BEGIN DATA LISTING
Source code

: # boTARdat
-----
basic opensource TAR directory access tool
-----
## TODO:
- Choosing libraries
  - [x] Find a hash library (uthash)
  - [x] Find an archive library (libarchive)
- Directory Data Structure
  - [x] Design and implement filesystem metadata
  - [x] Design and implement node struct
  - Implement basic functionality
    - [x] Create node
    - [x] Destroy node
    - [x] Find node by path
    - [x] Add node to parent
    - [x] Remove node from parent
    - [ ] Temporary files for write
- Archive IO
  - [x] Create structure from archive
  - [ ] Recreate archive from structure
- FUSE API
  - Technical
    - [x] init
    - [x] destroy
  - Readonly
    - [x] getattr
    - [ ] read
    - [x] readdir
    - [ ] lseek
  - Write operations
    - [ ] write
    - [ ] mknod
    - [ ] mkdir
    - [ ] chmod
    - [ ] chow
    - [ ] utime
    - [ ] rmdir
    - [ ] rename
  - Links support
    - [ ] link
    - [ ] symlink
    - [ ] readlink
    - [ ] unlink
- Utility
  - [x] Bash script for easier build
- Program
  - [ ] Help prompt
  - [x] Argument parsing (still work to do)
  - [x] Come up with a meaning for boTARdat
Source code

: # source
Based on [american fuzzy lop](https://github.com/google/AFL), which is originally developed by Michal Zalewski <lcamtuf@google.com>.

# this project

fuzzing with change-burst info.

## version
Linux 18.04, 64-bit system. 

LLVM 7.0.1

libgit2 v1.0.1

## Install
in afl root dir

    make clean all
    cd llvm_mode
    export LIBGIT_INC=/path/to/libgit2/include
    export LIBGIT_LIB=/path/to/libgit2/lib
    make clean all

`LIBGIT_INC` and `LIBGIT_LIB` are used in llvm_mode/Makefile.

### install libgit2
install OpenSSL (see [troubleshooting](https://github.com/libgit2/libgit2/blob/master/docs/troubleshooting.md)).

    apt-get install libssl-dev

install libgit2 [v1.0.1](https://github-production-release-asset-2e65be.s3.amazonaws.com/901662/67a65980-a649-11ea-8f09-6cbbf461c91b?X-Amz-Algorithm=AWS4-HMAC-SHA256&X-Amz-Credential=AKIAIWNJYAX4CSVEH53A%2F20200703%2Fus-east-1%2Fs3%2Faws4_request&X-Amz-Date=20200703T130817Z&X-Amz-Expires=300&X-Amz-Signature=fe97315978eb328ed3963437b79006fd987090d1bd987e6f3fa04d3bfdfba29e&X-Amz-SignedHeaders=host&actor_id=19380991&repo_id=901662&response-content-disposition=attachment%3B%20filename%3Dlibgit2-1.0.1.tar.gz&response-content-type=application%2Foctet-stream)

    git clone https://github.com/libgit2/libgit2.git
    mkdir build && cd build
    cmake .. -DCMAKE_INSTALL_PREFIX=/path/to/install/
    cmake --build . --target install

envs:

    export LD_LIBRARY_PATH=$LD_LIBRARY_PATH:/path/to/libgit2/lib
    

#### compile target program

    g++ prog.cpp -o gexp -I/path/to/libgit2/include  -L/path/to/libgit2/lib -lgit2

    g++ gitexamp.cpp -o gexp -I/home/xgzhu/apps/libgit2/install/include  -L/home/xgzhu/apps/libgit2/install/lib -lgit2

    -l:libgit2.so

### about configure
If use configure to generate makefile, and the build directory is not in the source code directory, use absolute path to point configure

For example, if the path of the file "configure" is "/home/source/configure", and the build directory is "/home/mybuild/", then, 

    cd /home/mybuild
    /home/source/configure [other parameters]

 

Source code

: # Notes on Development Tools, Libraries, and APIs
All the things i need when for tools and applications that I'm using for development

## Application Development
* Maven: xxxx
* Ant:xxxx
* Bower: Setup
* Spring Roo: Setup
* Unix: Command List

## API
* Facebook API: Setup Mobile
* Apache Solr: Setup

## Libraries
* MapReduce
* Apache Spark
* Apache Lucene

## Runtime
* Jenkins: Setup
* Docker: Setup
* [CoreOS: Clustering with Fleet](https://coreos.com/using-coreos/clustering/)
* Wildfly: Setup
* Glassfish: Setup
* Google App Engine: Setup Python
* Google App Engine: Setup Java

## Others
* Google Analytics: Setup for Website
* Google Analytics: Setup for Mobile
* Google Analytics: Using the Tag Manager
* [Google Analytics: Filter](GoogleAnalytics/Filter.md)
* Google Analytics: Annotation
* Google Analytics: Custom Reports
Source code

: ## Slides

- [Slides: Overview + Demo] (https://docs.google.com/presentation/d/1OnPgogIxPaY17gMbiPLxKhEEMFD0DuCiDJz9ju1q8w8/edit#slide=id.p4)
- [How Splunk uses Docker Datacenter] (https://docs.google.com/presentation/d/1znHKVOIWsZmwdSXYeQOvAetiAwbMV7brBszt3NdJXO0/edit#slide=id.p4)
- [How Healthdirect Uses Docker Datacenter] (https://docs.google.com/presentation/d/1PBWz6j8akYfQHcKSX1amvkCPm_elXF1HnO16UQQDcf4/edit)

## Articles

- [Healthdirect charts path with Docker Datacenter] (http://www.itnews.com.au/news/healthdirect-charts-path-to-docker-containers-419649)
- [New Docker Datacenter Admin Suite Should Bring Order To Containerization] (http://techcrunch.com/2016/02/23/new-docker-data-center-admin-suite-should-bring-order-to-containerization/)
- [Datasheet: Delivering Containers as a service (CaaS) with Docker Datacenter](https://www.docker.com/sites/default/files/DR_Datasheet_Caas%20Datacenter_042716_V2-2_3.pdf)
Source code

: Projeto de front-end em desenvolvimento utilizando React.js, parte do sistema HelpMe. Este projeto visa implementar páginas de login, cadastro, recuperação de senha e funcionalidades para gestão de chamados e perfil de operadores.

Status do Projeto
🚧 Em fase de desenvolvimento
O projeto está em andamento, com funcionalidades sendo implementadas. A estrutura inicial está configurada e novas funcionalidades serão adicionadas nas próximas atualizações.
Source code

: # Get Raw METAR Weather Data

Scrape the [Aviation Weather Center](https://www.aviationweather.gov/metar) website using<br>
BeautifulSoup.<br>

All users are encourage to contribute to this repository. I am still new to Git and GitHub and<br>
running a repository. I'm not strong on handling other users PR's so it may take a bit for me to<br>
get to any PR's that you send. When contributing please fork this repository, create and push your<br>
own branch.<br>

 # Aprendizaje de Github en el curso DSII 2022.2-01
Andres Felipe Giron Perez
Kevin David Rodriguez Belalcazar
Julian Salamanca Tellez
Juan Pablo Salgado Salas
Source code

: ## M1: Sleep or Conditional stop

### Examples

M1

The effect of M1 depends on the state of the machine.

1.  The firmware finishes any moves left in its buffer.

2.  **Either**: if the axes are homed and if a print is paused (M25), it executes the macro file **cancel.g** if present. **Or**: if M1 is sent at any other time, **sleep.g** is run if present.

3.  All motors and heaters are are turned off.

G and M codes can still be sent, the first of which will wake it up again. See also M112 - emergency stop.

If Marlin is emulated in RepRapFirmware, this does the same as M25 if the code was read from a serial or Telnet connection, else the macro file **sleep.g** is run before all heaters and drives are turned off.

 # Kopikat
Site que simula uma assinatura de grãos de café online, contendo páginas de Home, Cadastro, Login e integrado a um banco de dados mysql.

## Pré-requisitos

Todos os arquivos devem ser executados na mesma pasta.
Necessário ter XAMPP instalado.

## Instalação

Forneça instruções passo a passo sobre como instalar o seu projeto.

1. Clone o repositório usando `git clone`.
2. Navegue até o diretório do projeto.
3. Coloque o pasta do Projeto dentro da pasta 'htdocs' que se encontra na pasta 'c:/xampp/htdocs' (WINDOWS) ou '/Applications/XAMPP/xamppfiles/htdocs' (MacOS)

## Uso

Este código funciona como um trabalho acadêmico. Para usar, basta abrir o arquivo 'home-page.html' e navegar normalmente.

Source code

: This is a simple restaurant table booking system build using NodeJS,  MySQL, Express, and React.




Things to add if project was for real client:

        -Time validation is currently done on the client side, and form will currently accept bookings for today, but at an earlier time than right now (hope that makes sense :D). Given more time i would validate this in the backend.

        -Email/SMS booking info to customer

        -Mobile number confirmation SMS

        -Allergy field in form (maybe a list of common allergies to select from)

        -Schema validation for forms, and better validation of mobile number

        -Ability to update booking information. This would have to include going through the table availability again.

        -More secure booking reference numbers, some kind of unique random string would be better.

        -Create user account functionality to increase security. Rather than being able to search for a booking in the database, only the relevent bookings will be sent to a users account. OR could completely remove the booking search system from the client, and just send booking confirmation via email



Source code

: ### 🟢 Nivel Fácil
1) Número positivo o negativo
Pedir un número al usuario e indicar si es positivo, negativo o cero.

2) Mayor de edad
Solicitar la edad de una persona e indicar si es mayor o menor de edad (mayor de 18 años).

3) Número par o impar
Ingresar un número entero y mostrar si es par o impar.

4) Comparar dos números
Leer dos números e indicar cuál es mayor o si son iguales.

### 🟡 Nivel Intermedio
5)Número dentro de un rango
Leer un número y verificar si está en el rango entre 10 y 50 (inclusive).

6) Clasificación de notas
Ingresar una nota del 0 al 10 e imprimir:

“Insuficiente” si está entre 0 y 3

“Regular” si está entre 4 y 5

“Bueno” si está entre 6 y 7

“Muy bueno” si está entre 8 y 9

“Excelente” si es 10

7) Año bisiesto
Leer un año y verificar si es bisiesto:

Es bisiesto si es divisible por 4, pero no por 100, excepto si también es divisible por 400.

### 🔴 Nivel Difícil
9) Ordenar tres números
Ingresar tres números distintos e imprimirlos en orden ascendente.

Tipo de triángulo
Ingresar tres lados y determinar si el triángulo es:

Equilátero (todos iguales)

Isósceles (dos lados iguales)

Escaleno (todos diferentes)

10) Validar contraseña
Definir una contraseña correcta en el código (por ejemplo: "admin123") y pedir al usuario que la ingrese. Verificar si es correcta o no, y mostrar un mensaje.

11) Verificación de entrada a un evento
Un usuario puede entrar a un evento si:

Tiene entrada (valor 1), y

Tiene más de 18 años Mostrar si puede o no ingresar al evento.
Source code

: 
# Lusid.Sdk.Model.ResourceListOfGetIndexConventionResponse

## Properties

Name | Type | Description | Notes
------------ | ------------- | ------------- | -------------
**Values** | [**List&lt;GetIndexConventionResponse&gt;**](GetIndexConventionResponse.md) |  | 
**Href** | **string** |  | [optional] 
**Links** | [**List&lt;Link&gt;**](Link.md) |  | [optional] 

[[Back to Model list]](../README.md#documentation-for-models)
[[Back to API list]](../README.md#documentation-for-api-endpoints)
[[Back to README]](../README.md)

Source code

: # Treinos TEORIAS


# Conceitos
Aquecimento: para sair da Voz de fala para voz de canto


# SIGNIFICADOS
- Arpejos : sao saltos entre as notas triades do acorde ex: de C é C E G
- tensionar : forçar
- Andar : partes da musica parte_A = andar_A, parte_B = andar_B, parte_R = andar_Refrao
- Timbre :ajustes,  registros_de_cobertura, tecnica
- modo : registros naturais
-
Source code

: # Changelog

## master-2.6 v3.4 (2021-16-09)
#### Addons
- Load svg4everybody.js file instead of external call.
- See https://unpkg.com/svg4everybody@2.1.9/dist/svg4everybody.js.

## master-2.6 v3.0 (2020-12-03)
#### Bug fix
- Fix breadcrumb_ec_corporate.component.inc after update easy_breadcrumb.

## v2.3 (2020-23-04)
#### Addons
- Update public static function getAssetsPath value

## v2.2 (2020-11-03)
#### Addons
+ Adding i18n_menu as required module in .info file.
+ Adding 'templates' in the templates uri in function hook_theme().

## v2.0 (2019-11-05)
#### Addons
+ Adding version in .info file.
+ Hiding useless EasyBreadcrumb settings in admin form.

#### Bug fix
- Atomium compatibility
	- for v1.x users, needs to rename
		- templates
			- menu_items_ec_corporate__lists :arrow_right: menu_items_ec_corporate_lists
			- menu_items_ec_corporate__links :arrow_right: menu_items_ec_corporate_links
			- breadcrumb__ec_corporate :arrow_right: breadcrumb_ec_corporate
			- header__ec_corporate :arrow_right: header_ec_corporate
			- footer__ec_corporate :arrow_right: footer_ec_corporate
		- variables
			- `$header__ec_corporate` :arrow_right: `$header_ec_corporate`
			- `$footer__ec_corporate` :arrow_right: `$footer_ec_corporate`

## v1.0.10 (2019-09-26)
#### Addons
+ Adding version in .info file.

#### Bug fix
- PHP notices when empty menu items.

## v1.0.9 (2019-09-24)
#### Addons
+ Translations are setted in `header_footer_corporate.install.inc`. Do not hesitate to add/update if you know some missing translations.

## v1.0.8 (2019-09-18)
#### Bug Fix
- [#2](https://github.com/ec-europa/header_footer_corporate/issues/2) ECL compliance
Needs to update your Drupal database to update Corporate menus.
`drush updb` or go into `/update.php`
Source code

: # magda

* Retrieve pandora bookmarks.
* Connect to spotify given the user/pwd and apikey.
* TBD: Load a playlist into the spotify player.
END DATA LISTING
REQUIREMENT:
Copy all lines from the entries that contain the word "table".

FINISHED TASK:
: This is a simple restaurant table booking system build using NodeJS,  MySQL, Express, and React.
        -Ability to update booking information. This would have to include going through the table availability again.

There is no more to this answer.